* Assignment: Report each line of the entries that includes "软件教程" by copying it.

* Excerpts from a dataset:
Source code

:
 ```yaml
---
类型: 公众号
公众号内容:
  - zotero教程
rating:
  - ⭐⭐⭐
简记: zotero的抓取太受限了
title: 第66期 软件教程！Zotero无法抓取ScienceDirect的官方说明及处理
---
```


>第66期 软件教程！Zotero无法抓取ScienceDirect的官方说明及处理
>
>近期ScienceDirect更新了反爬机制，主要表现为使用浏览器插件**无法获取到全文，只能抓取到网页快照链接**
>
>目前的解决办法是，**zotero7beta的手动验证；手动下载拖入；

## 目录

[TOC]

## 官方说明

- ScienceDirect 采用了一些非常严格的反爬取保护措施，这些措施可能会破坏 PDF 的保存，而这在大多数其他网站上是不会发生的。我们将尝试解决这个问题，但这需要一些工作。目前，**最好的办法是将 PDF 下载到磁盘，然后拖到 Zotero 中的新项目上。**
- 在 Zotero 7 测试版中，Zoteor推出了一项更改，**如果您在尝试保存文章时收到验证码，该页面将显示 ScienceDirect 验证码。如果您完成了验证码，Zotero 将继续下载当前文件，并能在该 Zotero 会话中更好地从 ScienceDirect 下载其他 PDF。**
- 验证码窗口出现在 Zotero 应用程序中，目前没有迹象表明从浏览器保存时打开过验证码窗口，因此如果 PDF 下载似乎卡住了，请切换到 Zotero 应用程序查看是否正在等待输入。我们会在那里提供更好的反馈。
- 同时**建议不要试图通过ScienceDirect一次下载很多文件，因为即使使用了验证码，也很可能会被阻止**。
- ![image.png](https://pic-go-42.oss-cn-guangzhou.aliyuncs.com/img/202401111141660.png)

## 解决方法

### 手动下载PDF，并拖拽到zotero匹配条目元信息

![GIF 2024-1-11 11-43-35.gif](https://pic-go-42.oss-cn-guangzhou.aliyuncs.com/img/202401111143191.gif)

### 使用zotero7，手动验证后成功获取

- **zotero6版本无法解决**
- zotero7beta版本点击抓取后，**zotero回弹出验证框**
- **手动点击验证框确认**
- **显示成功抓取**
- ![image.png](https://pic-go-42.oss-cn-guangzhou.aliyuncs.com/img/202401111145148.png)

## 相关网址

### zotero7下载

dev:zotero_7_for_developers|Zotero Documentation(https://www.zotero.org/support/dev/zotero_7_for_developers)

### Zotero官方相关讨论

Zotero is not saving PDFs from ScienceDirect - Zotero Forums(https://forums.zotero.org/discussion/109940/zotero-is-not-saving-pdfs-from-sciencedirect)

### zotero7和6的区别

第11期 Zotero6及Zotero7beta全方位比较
...
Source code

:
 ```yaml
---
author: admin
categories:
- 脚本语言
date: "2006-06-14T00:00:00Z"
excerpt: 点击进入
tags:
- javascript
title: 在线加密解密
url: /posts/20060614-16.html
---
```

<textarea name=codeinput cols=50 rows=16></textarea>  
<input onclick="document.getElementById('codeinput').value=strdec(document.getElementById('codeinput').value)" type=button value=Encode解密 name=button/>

* Solution for this task:
title: 第66期 软件教程！Zotero无法抓取ScienceDirect的官方说明及处理
>第66期 软件教程！Zotero无法抓取ScienceDirect的官方说明及处理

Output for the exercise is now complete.